When the string "Title" appears in a line of the records, show the whole line.

Data items:
== == ==

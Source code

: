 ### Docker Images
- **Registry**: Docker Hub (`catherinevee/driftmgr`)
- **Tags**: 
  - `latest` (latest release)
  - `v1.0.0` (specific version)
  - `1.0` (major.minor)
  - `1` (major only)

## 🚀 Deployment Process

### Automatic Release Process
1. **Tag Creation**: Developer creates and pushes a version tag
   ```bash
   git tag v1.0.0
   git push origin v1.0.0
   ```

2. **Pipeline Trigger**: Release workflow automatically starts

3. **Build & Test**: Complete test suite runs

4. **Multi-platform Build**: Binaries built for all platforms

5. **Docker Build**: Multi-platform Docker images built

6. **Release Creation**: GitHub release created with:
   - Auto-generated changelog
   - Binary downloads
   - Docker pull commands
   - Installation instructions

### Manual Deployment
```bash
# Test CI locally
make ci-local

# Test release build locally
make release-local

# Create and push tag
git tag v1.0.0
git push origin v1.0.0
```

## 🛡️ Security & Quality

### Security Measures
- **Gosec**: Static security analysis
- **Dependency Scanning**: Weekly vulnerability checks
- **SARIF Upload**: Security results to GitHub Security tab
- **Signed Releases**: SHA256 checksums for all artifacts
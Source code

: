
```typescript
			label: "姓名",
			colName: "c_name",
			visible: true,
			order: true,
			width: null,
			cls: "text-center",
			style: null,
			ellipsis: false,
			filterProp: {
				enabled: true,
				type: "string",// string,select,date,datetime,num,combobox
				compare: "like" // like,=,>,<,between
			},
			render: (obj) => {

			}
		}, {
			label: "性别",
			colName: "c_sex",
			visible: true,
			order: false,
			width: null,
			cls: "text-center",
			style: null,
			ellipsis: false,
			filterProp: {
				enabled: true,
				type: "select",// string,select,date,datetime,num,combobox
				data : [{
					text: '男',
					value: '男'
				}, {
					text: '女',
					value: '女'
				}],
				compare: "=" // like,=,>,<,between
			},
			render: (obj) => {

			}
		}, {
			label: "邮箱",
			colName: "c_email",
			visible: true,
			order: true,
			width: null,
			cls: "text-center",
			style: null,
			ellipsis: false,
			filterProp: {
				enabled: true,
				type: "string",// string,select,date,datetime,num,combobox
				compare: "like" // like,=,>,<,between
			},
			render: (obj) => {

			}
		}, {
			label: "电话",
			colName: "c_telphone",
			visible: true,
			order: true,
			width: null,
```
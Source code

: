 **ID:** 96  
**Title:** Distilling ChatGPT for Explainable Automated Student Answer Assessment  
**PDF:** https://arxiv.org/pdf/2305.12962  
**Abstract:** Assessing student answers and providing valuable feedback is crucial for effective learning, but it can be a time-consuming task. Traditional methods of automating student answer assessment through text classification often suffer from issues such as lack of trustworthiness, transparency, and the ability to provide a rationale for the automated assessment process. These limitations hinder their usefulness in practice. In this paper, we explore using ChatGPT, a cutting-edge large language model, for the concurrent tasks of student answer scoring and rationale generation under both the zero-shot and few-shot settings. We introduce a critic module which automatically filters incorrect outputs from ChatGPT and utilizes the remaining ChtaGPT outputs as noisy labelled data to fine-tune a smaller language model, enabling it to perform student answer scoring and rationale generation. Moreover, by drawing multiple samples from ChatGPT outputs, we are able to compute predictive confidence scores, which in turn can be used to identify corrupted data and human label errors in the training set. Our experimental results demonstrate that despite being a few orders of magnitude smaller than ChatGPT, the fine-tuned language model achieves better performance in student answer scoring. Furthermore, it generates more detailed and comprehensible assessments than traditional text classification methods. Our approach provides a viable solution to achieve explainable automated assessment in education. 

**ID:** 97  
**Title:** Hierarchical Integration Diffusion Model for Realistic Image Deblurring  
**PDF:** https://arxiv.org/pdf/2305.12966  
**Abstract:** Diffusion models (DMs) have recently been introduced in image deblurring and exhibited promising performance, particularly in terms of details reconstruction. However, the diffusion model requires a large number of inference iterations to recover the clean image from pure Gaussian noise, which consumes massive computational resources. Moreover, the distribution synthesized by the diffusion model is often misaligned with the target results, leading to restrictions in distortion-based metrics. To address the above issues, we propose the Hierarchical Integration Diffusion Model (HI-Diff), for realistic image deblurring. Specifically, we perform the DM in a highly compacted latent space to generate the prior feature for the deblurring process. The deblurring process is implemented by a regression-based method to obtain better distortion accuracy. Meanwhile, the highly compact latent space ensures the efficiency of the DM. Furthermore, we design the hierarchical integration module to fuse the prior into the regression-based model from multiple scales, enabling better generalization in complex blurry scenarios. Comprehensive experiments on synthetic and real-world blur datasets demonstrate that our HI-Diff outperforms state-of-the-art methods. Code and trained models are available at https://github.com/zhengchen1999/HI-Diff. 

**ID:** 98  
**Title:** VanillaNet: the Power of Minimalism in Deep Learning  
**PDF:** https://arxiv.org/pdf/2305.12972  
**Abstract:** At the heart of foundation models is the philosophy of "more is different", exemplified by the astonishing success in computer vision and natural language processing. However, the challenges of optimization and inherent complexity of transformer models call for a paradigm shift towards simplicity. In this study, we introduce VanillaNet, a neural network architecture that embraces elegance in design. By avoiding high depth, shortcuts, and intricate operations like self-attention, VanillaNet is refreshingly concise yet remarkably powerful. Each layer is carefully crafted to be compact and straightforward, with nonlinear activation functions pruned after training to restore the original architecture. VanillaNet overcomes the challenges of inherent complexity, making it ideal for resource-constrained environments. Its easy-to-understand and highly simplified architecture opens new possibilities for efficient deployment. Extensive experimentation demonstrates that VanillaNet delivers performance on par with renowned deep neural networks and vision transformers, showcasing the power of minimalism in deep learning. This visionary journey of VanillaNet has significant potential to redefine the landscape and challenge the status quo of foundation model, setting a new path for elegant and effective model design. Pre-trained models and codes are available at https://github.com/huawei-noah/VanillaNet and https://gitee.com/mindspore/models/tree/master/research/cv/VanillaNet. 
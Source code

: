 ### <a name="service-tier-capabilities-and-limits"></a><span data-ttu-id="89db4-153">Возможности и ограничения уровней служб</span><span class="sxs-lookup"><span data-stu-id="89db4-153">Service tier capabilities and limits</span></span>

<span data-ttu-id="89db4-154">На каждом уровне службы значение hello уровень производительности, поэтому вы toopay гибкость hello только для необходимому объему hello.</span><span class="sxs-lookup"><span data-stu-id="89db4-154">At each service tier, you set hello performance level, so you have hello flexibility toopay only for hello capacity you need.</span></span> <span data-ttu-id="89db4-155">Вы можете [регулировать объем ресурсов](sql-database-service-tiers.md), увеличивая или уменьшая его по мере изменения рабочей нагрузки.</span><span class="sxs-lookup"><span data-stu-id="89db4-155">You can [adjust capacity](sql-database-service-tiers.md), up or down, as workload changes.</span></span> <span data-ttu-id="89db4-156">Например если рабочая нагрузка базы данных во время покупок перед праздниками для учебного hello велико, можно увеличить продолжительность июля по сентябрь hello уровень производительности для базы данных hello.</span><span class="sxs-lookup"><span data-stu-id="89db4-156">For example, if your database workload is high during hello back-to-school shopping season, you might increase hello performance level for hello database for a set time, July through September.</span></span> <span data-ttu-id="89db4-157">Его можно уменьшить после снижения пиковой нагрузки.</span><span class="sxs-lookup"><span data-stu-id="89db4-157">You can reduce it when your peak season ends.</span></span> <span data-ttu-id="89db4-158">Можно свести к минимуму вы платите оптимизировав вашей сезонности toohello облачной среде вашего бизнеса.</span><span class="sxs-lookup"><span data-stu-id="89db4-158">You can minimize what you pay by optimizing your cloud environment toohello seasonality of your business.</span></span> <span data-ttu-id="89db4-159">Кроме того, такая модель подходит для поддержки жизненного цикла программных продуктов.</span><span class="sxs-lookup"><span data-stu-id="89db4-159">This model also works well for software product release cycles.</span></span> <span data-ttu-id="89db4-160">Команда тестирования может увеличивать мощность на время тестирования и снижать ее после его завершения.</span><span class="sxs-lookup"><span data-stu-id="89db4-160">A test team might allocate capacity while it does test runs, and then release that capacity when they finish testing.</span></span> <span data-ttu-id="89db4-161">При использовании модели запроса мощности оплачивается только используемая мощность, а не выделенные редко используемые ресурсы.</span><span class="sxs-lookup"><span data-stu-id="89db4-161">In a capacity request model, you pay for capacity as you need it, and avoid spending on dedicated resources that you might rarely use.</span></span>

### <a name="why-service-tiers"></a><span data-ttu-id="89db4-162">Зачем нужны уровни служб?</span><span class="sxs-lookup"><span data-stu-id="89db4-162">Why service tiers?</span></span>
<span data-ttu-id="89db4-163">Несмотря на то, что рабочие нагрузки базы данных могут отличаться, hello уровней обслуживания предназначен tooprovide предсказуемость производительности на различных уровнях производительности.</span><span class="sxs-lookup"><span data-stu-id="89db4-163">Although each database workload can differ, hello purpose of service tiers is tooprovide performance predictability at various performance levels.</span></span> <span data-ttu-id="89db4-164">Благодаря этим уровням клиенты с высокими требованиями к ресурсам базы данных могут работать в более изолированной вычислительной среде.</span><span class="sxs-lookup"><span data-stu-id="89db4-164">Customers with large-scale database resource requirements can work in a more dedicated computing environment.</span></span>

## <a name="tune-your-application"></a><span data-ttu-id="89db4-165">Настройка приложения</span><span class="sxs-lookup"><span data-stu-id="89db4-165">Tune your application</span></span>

== == ==

Solution —
**Title:** Distilling ChatGPT for Explainable Automated Student Answer Assessment  
**Title:** Hierarchical Integration Diffusion Model for Realistic Image Deblurring  
**Title:** VanillaNet: the Power of Minimalism in Deep Learning  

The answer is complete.